TASK STATEMENT »
The answer must be every line of the data that holds the word "composition".

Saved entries
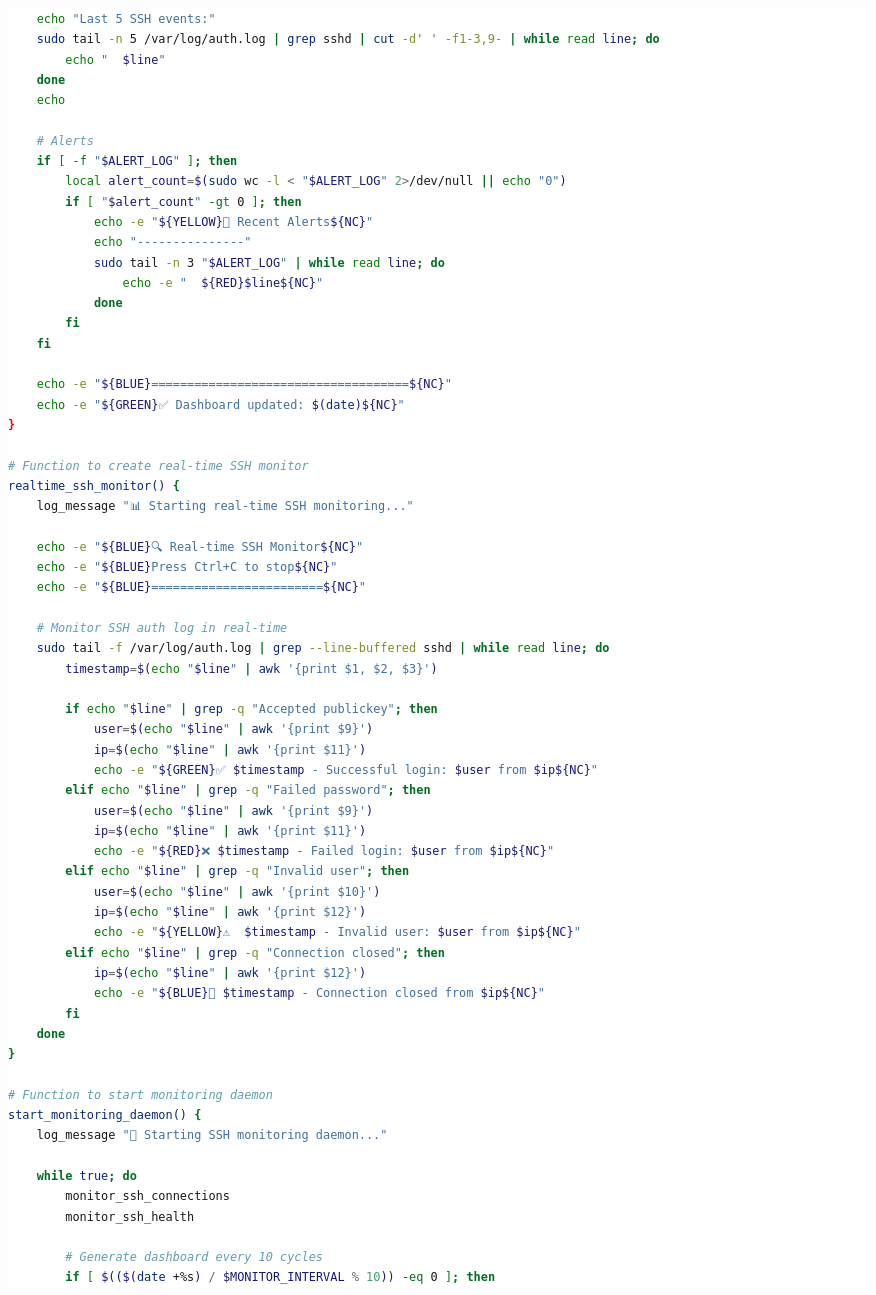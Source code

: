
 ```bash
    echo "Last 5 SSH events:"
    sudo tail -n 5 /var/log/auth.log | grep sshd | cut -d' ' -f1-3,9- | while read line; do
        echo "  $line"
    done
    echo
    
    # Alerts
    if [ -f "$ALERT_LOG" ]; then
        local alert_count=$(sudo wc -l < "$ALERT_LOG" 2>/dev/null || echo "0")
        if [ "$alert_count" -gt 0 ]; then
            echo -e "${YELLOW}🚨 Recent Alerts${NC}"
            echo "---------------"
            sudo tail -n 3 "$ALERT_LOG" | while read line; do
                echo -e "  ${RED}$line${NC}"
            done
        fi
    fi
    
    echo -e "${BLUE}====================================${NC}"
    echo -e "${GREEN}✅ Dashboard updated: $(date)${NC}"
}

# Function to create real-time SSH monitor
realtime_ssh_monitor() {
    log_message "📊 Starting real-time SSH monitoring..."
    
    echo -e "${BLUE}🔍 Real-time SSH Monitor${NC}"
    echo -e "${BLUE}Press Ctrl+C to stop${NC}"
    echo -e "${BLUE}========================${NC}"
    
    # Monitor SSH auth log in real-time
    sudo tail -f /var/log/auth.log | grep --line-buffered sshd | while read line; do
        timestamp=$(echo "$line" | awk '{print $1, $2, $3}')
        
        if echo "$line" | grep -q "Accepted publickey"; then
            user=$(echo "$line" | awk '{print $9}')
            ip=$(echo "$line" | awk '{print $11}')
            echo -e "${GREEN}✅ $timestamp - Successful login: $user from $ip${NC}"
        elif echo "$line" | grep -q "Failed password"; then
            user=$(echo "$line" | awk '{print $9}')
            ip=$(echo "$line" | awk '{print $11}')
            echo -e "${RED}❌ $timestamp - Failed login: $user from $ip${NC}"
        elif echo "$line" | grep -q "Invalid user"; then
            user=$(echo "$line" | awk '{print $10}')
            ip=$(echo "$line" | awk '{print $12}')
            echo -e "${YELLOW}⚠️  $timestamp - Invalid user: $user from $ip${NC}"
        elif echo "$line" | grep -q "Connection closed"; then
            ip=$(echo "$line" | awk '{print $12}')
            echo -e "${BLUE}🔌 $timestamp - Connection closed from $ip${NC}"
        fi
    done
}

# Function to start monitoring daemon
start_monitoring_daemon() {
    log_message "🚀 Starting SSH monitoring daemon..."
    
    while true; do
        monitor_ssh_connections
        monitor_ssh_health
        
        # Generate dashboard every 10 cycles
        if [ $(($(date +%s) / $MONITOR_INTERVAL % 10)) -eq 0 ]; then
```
* * *
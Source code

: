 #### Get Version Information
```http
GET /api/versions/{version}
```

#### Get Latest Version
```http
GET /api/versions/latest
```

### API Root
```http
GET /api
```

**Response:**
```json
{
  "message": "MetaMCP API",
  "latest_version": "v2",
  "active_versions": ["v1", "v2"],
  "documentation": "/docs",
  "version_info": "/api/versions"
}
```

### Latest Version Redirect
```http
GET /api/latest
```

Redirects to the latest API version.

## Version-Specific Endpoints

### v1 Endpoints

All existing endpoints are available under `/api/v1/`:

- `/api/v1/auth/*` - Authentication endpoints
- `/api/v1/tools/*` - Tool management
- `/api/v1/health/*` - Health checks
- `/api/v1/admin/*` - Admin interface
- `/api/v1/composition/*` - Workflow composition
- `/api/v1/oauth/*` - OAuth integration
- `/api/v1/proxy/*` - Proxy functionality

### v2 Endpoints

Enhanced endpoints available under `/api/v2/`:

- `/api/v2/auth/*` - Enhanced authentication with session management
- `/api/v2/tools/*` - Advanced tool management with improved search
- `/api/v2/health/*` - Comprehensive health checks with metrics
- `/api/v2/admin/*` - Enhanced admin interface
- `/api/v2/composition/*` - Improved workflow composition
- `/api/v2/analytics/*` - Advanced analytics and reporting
==
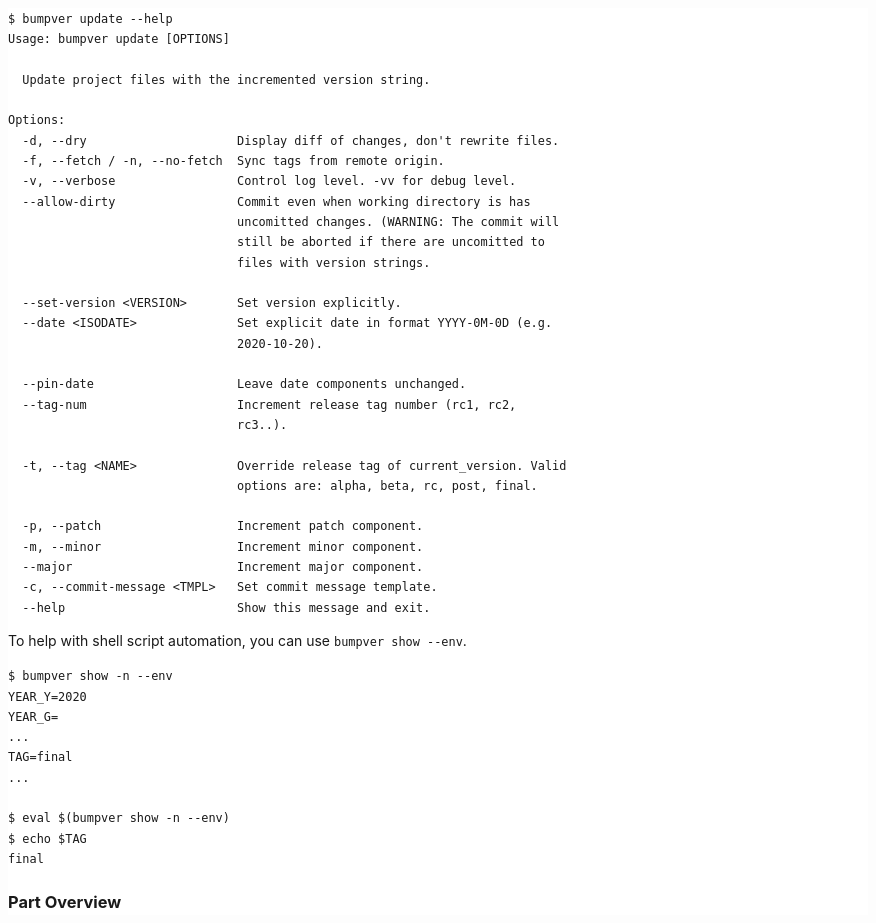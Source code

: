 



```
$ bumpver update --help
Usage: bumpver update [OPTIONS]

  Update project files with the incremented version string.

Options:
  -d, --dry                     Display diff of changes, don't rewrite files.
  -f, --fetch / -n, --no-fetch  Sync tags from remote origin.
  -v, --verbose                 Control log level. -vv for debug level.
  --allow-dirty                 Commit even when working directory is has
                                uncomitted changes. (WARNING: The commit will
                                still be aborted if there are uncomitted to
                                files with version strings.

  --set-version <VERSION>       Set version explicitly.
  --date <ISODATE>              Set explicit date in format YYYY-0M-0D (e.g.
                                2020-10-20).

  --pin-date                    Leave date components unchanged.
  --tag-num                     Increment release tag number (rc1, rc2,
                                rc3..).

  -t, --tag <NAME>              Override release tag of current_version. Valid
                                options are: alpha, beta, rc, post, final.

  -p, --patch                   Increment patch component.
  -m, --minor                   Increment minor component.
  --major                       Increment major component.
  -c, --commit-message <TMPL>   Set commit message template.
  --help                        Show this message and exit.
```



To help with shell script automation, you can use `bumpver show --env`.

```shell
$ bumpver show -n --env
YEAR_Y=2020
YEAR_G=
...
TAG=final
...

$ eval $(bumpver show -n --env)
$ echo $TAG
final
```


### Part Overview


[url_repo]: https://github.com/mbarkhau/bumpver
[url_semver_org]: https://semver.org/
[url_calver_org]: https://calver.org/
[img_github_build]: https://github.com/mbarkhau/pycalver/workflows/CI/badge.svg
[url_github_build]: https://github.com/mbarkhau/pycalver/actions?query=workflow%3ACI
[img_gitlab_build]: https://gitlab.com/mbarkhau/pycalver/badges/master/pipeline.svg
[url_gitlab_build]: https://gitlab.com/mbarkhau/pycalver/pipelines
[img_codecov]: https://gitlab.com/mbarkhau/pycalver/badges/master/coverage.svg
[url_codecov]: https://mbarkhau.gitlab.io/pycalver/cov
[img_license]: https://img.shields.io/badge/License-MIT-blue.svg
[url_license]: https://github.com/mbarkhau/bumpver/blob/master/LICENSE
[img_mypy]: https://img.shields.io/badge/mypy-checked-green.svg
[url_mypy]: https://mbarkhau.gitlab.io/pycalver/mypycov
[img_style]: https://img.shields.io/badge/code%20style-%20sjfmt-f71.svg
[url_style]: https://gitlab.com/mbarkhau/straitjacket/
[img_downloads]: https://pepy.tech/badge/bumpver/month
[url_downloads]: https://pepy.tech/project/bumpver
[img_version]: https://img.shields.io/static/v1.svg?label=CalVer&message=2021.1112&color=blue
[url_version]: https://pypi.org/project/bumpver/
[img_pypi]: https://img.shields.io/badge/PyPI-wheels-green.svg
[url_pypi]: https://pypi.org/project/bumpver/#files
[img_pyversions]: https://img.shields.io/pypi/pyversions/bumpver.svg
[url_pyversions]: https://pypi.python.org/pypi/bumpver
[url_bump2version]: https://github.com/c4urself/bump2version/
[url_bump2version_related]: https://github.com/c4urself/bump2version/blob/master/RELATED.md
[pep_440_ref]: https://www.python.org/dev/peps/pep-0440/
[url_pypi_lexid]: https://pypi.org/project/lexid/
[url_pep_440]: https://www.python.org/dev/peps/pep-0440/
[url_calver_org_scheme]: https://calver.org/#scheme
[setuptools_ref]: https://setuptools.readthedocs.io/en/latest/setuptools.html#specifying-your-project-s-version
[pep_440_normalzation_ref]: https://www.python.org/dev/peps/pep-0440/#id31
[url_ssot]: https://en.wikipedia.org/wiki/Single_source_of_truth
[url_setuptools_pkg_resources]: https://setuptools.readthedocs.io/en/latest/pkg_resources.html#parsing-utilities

OUTPUT »
- `/api/v1/composition/*` - Workflow composition
- `/api/v2/composition/*` - Improved workflow composition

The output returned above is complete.